That's why professional security audits will ding you for putting anything sensitive in a URL.
Actually, we ding you for putting sensitive information in URLs that are used in a browser. The reason is that it will then be sent to other sites in the referrer header. When it is used for an API it doesn't matter. A security audit will check that logs are not logging sensitive information or that they are properly secured and encrypted if they do contain such information. The combination of telling users to put their password into the url and logging the url would be a problem, but not either thing on its own.
No, SomeOtherGuy. This is an HTTPS site. The referer header does not behave the way you're implying it does on HTTPS sites.
And having read and written this particular audit line item about 29074894389734897 times in the last 15 years, let me assure you that logging is clearly an issue.
The bit about how "if someone can see your logs you're already boned" is also message-board-logic more than reality. Logs are shipped all over the place. On a network pentest, one of the things you do when you pop a box is hunt for logs; even after you get root on the machine, you don't automatically have all the passwords that get stuck in the log files. Same goes for all the random LogLogic-style consoles those logs get fed to.
If you have more questions about this stuff, my contact info is in my profile --- just click my username above this comment. I just wanted to chime in to say that 'carbocation was exactly right, but my comments are now repeating themselves, and so I'm done on this thread.
I agree with your concerns. But my comment was talking about "typical server logs" and HTTPS-POST vs HTTP-GET, while yours is addressing different issues.
I addressed why what gets in logs doesn't matter: if their server is compromised you have to assume you are boned anyways. And I don't understand why is your comment would be talking about "HTTP-GET"? The API in question is dealing with HTTPS for both GET and POST requests.
I don't understand why your comments pointing out details of the http spec and common-sense security considerations are being downvoted. I guess they are coming across as overly 'stident'? Anyway, I've found them helpful. Thanks.
If you're using SSL then form data in a POST request will be encrypted. HTTP headers are always encrypted using SSL. What wasn't clear to me from the documentation is whether the 'username' and 'password' are form data, or are actually custom HTTP headers. The latter choice would certainly be a facepalm.

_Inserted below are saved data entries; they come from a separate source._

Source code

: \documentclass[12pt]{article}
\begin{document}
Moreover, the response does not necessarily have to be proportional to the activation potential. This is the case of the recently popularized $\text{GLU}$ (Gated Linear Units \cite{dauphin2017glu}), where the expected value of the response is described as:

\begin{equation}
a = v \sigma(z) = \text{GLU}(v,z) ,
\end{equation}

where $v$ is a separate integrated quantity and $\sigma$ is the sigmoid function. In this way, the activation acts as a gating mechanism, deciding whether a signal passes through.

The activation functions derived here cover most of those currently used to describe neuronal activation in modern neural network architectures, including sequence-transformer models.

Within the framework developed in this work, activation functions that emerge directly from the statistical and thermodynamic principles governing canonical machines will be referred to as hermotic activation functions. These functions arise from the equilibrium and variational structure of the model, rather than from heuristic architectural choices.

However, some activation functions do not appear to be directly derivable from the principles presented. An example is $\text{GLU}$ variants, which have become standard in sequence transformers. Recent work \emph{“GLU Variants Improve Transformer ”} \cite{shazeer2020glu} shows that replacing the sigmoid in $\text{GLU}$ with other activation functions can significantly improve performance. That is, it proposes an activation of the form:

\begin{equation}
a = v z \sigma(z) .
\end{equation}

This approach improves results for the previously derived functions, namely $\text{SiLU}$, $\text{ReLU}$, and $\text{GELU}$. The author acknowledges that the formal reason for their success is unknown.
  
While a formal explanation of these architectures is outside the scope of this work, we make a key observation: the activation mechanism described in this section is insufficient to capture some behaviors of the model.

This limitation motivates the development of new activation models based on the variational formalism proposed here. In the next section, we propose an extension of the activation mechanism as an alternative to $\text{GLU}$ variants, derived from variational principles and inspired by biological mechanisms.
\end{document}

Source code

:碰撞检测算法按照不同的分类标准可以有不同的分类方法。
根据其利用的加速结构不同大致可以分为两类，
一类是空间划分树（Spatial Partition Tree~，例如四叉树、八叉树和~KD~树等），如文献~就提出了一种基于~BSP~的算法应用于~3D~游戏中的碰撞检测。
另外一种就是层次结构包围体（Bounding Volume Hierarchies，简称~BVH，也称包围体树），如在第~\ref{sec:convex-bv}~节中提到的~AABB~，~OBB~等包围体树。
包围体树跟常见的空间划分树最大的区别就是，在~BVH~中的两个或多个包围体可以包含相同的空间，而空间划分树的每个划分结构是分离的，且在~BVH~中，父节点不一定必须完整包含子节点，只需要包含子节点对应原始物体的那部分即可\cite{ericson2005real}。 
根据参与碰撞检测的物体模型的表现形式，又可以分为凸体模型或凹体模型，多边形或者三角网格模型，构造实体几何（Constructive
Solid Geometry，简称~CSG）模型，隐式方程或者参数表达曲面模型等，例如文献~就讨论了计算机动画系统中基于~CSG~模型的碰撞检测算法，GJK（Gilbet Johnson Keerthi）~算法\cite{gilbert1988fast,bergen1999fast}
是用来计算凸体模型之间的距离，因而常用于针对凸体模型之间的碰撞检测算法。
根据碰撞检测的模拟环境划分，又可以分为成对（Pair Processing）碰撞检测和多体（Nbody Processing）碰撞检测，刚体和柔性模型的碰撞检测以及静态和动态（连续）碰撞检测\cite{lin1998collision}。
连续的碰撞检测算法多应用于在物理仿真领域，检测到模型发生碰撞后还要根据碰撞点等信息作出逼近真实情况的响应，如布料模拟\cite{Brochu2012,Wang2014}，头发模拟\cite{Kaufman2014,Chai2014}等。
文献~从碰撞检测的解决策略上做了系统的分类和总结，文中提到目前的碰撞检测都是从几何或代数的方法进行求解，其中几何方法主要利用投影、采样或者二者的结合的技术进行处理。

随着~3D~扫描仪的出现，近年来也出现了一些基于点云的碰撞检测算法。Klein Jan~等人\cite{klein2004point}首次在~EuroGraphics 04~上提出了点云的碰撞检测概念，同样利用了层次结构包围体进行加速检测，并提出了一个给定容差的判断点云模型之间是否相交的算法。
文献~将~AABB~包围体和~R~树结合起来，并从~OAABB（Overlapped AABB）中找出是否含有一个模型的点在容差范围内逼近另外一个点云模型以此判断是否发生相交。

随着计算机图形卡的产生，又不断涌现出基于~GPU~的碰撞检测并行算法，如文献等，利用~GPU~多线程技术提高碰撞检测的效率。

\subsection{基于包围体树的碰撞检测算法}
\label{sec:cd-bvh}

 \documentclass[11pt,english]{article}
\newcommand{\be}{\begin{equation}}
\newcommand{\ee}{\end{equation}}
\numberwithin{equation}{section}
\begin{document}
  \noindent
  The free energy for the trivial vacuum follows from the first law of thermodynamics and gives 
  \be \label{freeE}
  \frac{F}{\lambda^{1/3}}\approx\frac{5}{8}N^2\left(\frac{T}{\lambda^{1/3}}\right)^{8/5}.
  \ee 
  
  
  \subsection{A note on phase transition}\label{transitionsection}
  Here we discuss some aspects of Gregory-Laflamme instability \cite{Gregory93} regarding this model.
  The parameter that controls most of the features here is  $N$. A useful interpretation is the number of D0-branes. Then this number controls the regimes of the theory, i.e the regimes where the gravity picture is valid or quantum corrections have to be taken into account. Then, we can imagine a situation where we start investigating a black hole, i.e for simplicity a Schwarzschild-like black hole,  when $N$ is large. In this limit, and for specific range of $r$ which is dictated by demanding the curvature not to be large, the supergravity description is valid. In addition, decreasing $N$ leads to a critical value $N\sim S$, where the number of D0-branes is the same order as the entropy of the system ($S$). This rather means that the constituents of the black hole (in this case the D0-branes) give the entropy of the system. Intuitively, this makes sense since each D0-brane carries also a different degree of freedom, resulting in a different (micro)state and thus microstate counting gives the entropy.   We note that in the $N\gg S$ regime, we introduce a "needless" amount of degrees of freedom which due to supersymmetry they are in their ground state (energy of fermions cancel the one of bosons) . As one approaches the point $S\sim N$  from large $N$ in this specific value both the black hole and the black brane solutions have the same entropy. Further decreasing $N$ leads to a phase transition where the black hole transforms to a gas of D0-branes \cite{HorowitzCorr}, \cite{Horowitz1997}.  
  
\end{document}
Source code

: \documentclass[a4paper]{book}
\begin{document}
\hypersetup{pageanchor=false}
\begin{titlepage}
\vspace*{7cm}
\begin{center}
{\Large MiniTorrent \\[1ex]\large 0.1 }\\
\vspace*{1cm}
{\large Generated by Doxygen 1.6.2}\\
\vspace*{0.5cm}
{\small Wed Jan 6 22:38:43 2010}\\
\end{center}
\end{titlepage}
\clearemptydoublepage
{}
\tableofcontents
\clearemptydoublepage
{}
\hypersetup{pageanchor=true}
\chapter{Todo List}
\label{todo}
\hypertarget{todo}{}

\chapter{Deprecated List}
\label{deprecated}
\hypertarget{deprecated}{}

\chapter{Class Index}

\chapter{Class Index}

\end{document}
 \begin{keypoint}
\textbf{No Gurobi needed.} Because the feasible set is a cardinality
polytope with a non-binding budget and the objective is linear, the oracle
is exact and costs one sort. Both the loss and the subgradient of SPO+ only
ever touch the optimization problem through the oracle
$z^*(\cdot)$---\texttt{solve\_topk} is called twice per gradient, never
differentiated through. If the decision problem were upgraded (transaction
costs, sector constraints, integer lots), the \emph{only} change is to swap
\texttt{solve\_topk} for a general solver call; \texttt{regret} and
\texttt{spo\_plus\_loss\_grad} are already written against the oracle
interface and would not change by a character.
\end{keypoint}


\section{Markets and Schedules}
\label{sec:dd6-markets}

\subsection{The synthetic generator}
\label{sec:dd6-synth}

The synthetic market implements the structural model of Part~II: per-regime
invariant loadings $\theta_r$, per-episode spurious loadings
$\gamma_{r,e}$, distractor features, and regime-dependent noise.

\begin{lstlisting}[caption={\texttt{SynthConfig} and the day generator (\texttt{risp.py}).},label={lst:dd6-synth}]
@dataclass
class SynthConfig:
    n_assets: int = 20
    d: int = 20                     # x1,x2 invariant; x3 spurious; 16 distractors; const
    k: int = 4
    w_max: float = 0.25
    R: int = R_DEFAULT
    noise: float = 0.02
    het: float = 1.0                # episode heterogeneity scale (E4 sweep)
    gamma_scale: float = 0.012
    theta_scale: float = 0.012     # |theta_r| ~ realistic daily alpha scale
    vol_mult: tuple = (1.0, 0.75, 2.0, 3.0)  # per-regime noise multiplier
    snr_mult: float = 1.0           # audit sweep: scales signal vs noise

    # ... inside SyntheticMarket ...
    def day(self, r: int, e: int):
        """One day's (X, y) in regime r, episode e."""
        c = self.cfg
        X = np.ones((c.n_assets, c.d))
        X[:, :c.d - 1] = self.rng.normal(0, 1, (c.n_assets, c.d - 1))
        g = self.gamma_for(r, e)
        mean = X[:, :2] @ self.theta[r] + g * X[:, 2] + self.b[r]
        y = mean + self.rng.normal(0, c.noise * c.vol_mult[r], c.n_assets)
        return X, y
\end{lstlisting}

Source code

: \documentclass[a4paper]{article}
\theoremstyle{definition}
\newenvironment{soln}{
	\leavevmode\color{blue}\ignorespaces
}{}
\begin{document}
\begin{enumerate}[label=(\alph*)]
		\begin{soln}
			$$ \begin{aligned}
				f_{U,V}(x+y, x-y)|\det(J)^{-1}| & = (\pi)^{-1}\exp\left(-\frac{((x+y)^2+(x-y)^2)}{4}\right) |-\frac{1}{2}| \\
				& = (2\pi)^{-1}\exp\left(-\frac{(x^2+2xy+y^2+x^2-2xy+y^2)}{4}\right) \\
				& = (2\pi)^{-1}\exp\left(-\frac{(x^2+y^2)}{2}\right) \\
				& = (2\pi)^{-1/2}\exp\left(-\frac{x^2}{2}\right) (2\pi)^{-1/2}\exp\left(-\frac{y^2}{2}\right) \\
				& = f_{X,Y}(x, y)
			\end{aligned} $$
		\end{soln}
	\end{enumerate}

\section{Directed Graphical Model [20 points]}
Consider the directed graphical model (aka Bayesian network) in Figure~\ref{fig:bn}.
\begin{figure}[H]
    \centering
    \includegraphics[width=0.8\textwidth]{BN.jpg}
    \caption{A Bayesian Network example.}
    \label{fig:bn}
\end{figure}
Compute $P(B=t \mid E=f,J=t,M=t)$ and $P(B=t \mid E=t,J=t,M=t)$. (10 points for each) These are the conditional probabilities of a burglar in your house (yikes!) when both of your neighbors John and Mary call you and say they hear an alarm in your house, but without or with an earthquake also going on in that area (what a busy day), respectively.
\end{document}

So will everything else, including the URI being requested
I disagree from the data I'm seeing in the access logs from my SSL-hosted site running nginx. In the logs I can see lines such as:
GET /path/script?variable=blahblah&another_variable=123
EDIT since I appear to have lost the ability to reply to comments: I disagree with SomeOtherGuy2 that The fact that it may get logged is a red-herring.
Ignoring how secure a server with a rogue user accessing it is, it's possible that there will be more than one server involved in this scenario, and central logging servers are common. Will the traffic sent to the logging server be encrypted? And what if the logging server is compromised? You're essentially storing passwords in plain text.
It's all encrypted over the network. Obviously, your servers have to be able decrypt URL strings (and everything else), or they wouldn't be able to respond correctly. I think the assumption is just that servers may by default log decrypted URLs for GET requests, but not POST requests. But, as people have noted, that's not exactly reassuring, since you have no idea how their logging is set up.
You are very confused. SSL is used to encrypt transmission between the browser and web server. Of course the web server decrypts the data it receives, otherwise it wouldn't be able to use it. I am saying you can not sniff someone's HTTPS traffic and see the urls they are requesting, so sensitive information being in the url is not a problem. The fact that it may get logged is a red-herring, as if someone has compromised the server to gain access to the logs, they can access whatever they want, your username and password included.
But you can be 99.994% sure they're writing your plan text user name and password into their logs if you're using get, and if somebody breaks in and gets them, then they have your password, even if those passwords are properly hashed in the user database.
No, I wouldn't be 99.994% sure of that at all. In fact, I would assume that if they are suggesting that people use GET, that they are in fact not logging the query params, as any security audit would catch that.
And again, if they are compromised, then they are compromised. It doesn't matter if they have logging disabled, someone who would have access to the logs also has access to either the httpd account or the root account. Either way, they can already read your plaintext usernames and passwords directly when they are being submitted. Of course, they don't need your username and password anyways, as they already have full access to the system.
Picking a comment at random to thank you for at least trying to explain to people why their assumption of what's being logged relates in no way to security.
At least one person appreciates someone taking the time to correct this rather serious misunderstanding.
"Everything in the HTTPS message is encrypted, including the headers, and the request/response load. With the exception of the possible CCA cryptographic attack described in limitations section below, the attacker can only know the fact that a connection is taking place between the two parties, already known to him, the domain name and IP addresses."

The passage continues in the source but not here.